Transcribed & marked up by Einde O’ Callaghan for the Encyclopaedia of Trotskyism On-Line (ETOL).
Do you remember the highest prices in March for all the commodities supposed to be under the ceiling? If your memory is exceptional, you may recall the exact prices of a few items, but no more. That is quite natural. In day to day buying one knows when an item is higher than the last time it was bought. One also knows too well when the dollar is bringing home less bacon. But for every housewife to keep in mind exact prices paid for individual items as far back as March – and for the whole month to boot – is out of the question.
Furthermore, many commodities are not in the class of day to day purchases. Such are dry goods, house furnishings, clothing, shoes, etc. So that housewives who did not buy these more durable goods during March have absolutely nothing to go by today.
In spite of this unquestionable situation, Mr. Henderson and his OPA have – with a grand sweeping gesture – passed on to the individual consumer the job of enforcing the price ceilings. In the past week he has been appearing on the screen of every movie house and put it up to the consumer to keep retail prices in line with the March highs.

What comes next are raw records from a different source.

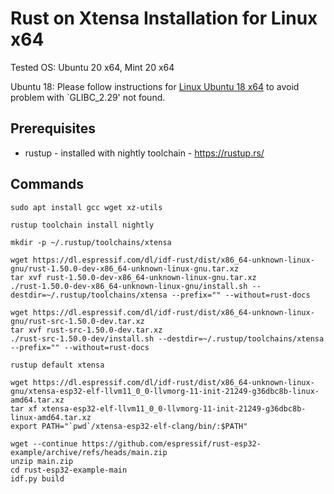 # Rust on Xtensa Installation for Linux x64

Tested OS: Ubuntu 20 x64, Mint 20 x64

Ubuntu 18: Please follow instructions for [Linux Ubuntu 18 x64](rust-on-xtensa-installation-x86_64-unknown-linux-gnu-bionic.md) to avoid problem with  `GLIBC_2.29' not found.

## Prerequisites

- rustup - installed with nightly toolchain - https://rustup.rs/

## Commands

```
sudo apt install gcc wget xz-utils

rustup toolchain install nightly

mkdir -p ~/.rustup/toolchains/xtensa

wget https://dl.espressif.com/dl/idf-rust/dist/x86_64-unknown-linux-gnu/rust-1.50.0-dev-x86_64-unknown-linux-gnu.tar.xz
tar xvf rust-1.50.0-dev-x86_64-unknown-linux-gnu.tar.xz
./rust-1.50.0-dev-x86_64-unknown-linux-gnu/install.sh --destdir=~/.rustup/toolchains/xtensa --prefix="" --without=rust-docs

wget https://dl.espressif.com/dl/idf-rust/dist/x86_64-unknown-linux-gnu/rust-src-1.50.0-dev.tar.xz
tar xvf rust-src-1.50.0-dev.tar.xz
./rust-src-1.50.0-dev/install.sh --destdir=~/.rustup/toolchains/xtensa --prefix="" --without=rust-docs

rustup default xtensa

wget https://dl.espressif.com/dl/idf-rust/dist/x86_64-unknown-linux-gnu/xtensa-esp32-elf-llvm11_0_0-llvmorg-11-init-21249-g36dbc8b-linux-amd64.tar.xz
tar xf xtensa-esp32-elf-llvm11_0_0-llvmorg-11-init-21249-g36dbc8b-linux-amd64.tar.xz
export PATH="`pwd`/xtensa-esp32-elf-clang/bin/:$PATH"

wget --continue https://github.com/espressif/rust-esp32-example/archive/refs/heads/main.zip
unzip main.zip
cd rust-esp32-example-main
idf.py build
```
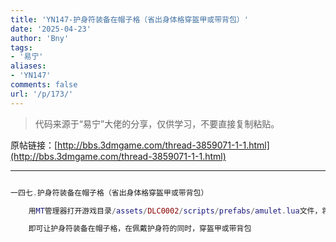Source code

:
 ```yaml
---
title: 'YN147-护身符装备在帽子格（省出身体格穿盔甲或带背包）'
date: '2025-04-23'
author: 'Bny'
tags:
- '易宁'
aliases:
- 'YN147'
comments: false
url: '/p/173/'
---
```


> 代码来源于“易宁”大佬的分享，仅供学习，不要直接复制粘贴。

原帖链接：[http://bbs.3dmgame.com/thread-3859071-1-1.html](http://bbs.3dmgame.com/thread-3859071-1-1.html)

---

```lua  

一四七.护身符装备在帽子格（省出身体格穿盔甲或带背包）

	用MT管理器打开游戏目录/assets/DLC0002/scripts/prefabs/amulet.lua文件，将inst.components.equippable.equipslot = EQUIPSLOTS.BODY替换为inst.components.equippable.equipslot = EQUIPSLOTS.HEAD

	即可让护身符装备在帽子格，在佩戴护身符的同时，穿盔甲或带背包

```  

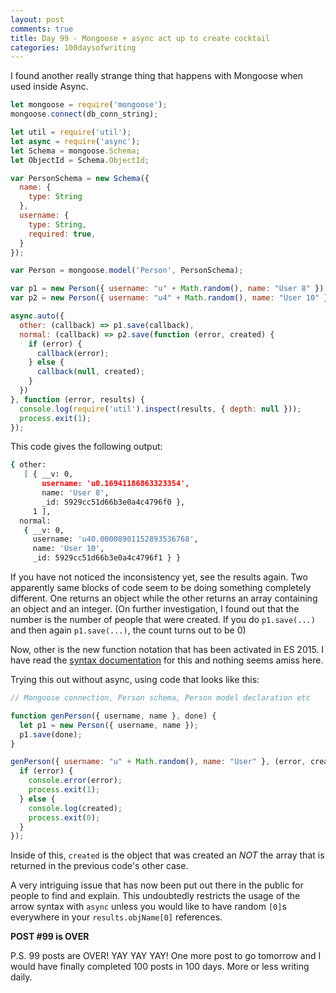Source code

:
 ```yaml
---
layout: post
comments: true
title: Day 99 - Mongoose + async act up to create cocktail
categories: 100daysofwriting
---
```


I found another really strange thing that happens with Mongoose when used inside
Async.

```js
let mongoose = require('mongoose');
mongoose.connect(db_conn_string);

let util = require('util');
let async = require('async');
let Schema = mongoose.Schema;
let ObjectId = Schema.ObjectId;

var PersonSchema = new Schema({
  name: {
    type: String
  },
  username: {
    type: String,
    required: true,
  }
});

var Person = mongoose.model('Person', PersonSchema);

var p1 = new Person({ username: "u" + Math.random(), name: "User 8" });
var p2 = new Person({ username: "u4" + Math.random(), name: "User 10" });

async.auto({
  other: (callback) => p1.save(callback),
  normal: (callback) => p2.save(function (error, created) {
    if (error) {
      callback(error);
    } else {
      callback(null, created);
    }
  })
}, function (error, results) {
  console.log(require('util').inspect(results, { depth: null }));
  process.exit(1);
});
```

This code gives the following output:

```sh
{ other: 
   [ { __v: 0,
       username: 'u0.16941186863323354',
       name: 'User 8',
       _id: 5929cc51d66b3e0a4c4796f0 },
     1 ],
  normal: 
   { __v: 0,
     username: 'u40.00008901152893536768',
     name: 'User 10',
     _id: 5929cc51d66b3e0a4c4796f1 } }
```

If you have not noticed the inconsistency yet, see the results again. Two
apparently same blocks of code seem to be doing something completely different.
One returns an object while the other returns an array containing an object and
an integer. (On further investigation, I found out that the number is the number
of people that were created. If you do `p1.save(...)` and then again
`p1.save(...)`, the count turns out to be 0)

Now, other is the new function notation that has been activated in ES 2015. I
have read the [syntax
documentation](https://developer.mozilla.org/en-US/docs/Web/JavaScript/Reference/Functions/Arrow_functions)
for this and nothing seems amiss here.

Trying this out without async, using code that looks like this:

```js
// Mongoose connection, Person schema, Person model declaration etc

function genPerson({ username, name }, done) {
  let p1 = new Person({ username, name });
  p1.save(done);
}

genPerson({ username: "u" + Math.random(), name: "User" }, (error, created) => {
  if (error) {
    console.error(error);
    process.exit(1);
  } else {
    console.log(created);
    process.exit(0);
  }
});
```

Inside of this, `created` is the object that was created an _NOT_ the array
that is returned in the previous code's other case.

A very intriguing issue that has now been put out there in the public for people
to find and explain. This undoubtedly restricts the usage of the arrow syntax
with `async` unless you would like to have random `[0]`s everywhere in your
`results.objName[0]` references.

**POST #99 is OVER**

P.S. 99 posts are OVER! YAY YAY YAY! One more post to go tomorrow and I would
have finally completed 100 posts in 100 days. More or less writing daily.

This means that Henderson cannot do the job of enforcing price control – and admits it. He drops the hot potato into the hands of the consumer.
All right. Let us take Henderson at his word – but not as individuals.
Housewives can handle the hot potato of price control if they put on the protective glove of consumer organization, namely, neighborhood housewives’ committees. By pooling their recollections of what prices were in March they may be able to check on the prices charged today. What one housewife doesn’t remember another or another will. And by using the strength of their united purchasing power they can exert pressure where pressure is needed.
Will you pardon Labor Action if we say: “We told you so!”
While this column is indulging in a we-told-you-so mood, it would like to remind the reader about a prediction it made long ago, namely, that prices will rise in spite of so-called price control. Not only does the OPA wash its hands of the boring though necessary detail of checking up on retail prices, but official Washington actually expects prices to raise the roof – let alone the ceiling.
A reliable information service writes its clients under date of May 16th that “the pressure of boosting price ceilings is already beginning.” After late summer or early fall, “higher prices seem SURE.” The word SURE is written in solid capitals in the original letter of information, which adds that “many officials now say so privately.”
So prices are taking the high road, but actual wages are taking the low road. Freezing wages, raising income taxes, levying withholding and sales taxes, to say nothing of slashing wages through compulsory bond purchases, will leave a beggar’s mite for the working class housewife. Congress will also decide for her how much of that may be spent and for what.
Therefore, this whole question of the standard of living of the working people during the war involves more than the control of prices – which can be done only by workers as producers of goods and by housewives as consumers of goods. The other edge of the sword cutting into the standard of living has to do with paying for the war. Not the workers but the rich must finance the war for which they are responsible.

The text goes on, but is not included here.